Hi,

I have a question regarding the "ping-timeout" option. I have been researching 
its purpose for a few days and it is not completely clear to me. Especially 
that it is apparently strongly encouraged by the Gluster community not to 
change or at least decrease this value!

Assuming that I set ping-timeout to 10 seconds (instead of the default 42) this 
would mean that if I have a network outage of 11 seconds then Gluster 
internally would have to re-allocate some resources that it freed after the 10 
seconds, correct? But apart from that there are no negative implications, are 
there? For instance if I'm copying files during the network outage then those 
files will continue copying after those 11 seconds.

This means that the only purpose of ping-timeout is to save those extra 
resources that are used by "short" network outages. Is that correct?

If I am confident that my network will not have many 11 second outages and if 
they do occur I am willing to incur those extra costs due to resource 
allocation is there any reason not to set ping-timeout to 10 seconds?

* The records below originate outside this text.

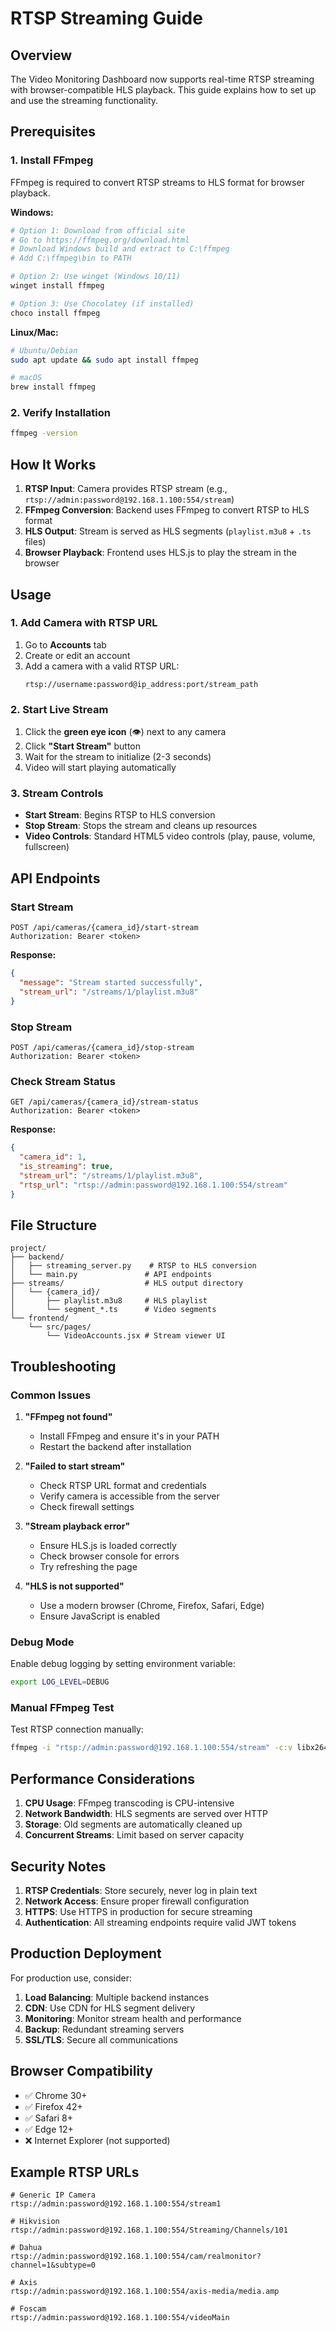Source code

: # RTSP Streaming Guide

## Overview

The Video Monitoring Dashboard now supports real-time RTSP streaming with browser-compatible HLS playback. This guide explains how to set up and use the streaming functionality.

## Prerequisites

### 1. Install FFmpeg

FFmpeg is required to convert RTSP streams to HLS format for browser playback.

**Windows:**
```bash
# Option 1: Download from official site
# Go to https://ffmpeg.org/download.html
# Download Windows build and extract to C:\ffmpeg
# Add C:\ffmpeg\bin to PATH

# Option 2: Use winget (Windows 10/11)
winget install ffmpeg

# Option 3: Use Chocolatey (if installed)
choco install ffmpeg
```

**Linux/Mac:**
```bash
# Ubuntu/Debian
sudo apt update && sudo apt install ffmpeg

# macOS
brew install ffmpeg
```

### 2. Verify Installation

```bash
ffmpeg -version
```

## How It Works

1. **RTSP Input**: Camera provides RTSP stream (e.g., `rtsp://admin:password@192.168.1.100:554/stream`)
2. **FFmpeg Conversion**: Backend uses FFmpeg to convert RTSP to HLS format
3. **HLS Output**: Stream is served as HLS segments (`playlist.m3u8` + `.ts` files)
4. **Browser Playback**: Frontend uses HLS.js to play the stream in the browser

## Usage

### 1. Add Camera with RTSP URL

1. Go to **Accounts** tab
2. Create or edit an account
3. Add a camera with a valid RTSP URL:
   ```
   rtsp://username:password@ip_address:port/stream_path
   ```

### 2. Start Live Stream

1. Click the **green eye icon** (👁️) next to any camera
2. Click **"Start Stream"** button
3. Wait for the stream to initialize (2-3 seconds)
4. Video will start playing automatically

### 3. Stream Controls

- **Start Stream**: Begins RTSP to HLS conversion
- **Stop Stream**: Stops the stream and cleans up resources
- **Video Controls**: Standard HTML5 video controls (play, pause, volume, fullscreen)

## API Endpoints

### Start Stream
```http
POST /api/cameras/{camera_id}/start-stream
Authorization: Bearer <token>
```

**Response:**
```json
{
  "message": "Stream started successfully",
  "stream_url": "/streams/1/playlist.m3u8"
}
```

### Stop Stream
```http
POST /api/cameras/{camera_id}/stop-stream
Authorization: Bearer <token>
```

### Check Stream Status
```http
GET /api/cameras/{camera_id}/stream-status
Authorization: Bearer <token>
```

**Response:**
```json
{
  "camera_id": 1,
  "is_streaming": true,
  "stream_url": "/streams/1/playlist.m3u8",
  "rtsp_url": "rtsp://admin:password@192.168.1.100:554/stream"
}
```

## File Structure

```
project/
├── backend/
│   ├── streaming_server.py    # RTSP to HLS conversion
│   └── main.py               # API endpoints
├── streams/                  # HLS output directory
│   └── {camera_id}/
│       ├── playlist.m3u8     # HLS playlist
│       └── segment_*.ts      # Video segments
└── frontend/
    └── src/pages/
        └── VideoAccounts.jsx # Stream viewer UI
```

## Troubleshooting

### Common Issues

1. **"FFmpeg not found"**
   - Install FFmpeg and ensure it's in your PATH
   - Restart the backend after installation

2. **"Failed to start stream"**
   - Check RTSP URL format and credentials
   - Verify camera is accessible from the server
   - Check firewall settings

3. **"Stream playback error"**
   - Ensure HLS.js is loaded correctly
   - Check browser console for errors
   - Try refreshing the page

4. **"HLS is not supported"**
   - Use a modern browser (Chrome, Firefox, Safari, Edge)
   - Ensure JavaScript is enabled

### Debug Mode

Enable debug logging by setting environment variable:
```bash
export LOG_LEVEL=DEBUG
```

### Manual FFmpeg Test

Test RTSP connection manually:
```bash
ffmpeg -i "rtsp://admin:password@192.168.1.100:554/stream" -c:v libx264 -c:a aac -f hls -hls_time 2 -hls_list_size 3 -hls_flags delete_segments -y test.m3u8
```

## Performance Considerations

1. **CPU Usage**: FFmpeg transcoding is CPU-intensive
2. **Network Bandwidth**: HLS segments are served over HTTP
3. **Storage**: Old segments are automatically cleaned up
4. **Concurrent Streams**: Limit based on server capacity

## Security Notes

1. **RTSP Credentials**: Store securely, never log in plain text
2. **Network Access**: Ensure proper firewall configuration
3. **HTTPS**: Use HTTPS in production for secure streaming
4. **Authentication**: All streaming endpoints require valid JWT tokens

## Production Deployment

For production use, consider:

1. **Load Balancing**: Multiple backend instances
2. **CDN**: Use CDN for HLS segment delivery
3. **Monitoring**: Monitor stream health and performance
4. **Backup**: Redundant streaming servers
5. **SSL/TLS**: Secure all communications

## Browser Compatibility

- ✅ Chrome 30+
- ✅ Firefox 42+
- ✅ Safari 8+
- ✅ Edge 12+
- ❌ Internet Explorer (not supported)

## Example RTSP URLs

```
# Generic IP Camera
rtsp://admin:password@192.168.1.100:554/stream1

# Hikvision
rtsp://admin:password@192.168.1.100:554/Streaming/Channels/101

# Dahua
rtsp://admin:password@192.168.1.100:554/cam/realmonitor?channel=1&subtype=0

# Axis
rtsp://admin:password@192.168.1.100:554/axis-media/media.amp

# Foscam
rtsp://admin:password@192.168.1.100:554/videoMain
```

The problem I have with a long ping-timeout is that the Windows Samba Client 
disconnects after 25 seconds. So if one of the nodes of a Gluster cluster shuts 
down ungracefully then the Samba Client disconnects and the file that was being 
copied is incomplete on the server. These "costs" seem to be much higher than 
the potential costs of those Gluster resource re-allocations. But it is hard to 
estimate because there is not clear documentation what exactly those Gluster 
costs are.

In general I would be very interested in a comprehensive explanation of 
ping-timeout and the up- and downsides of setting high or low values for it.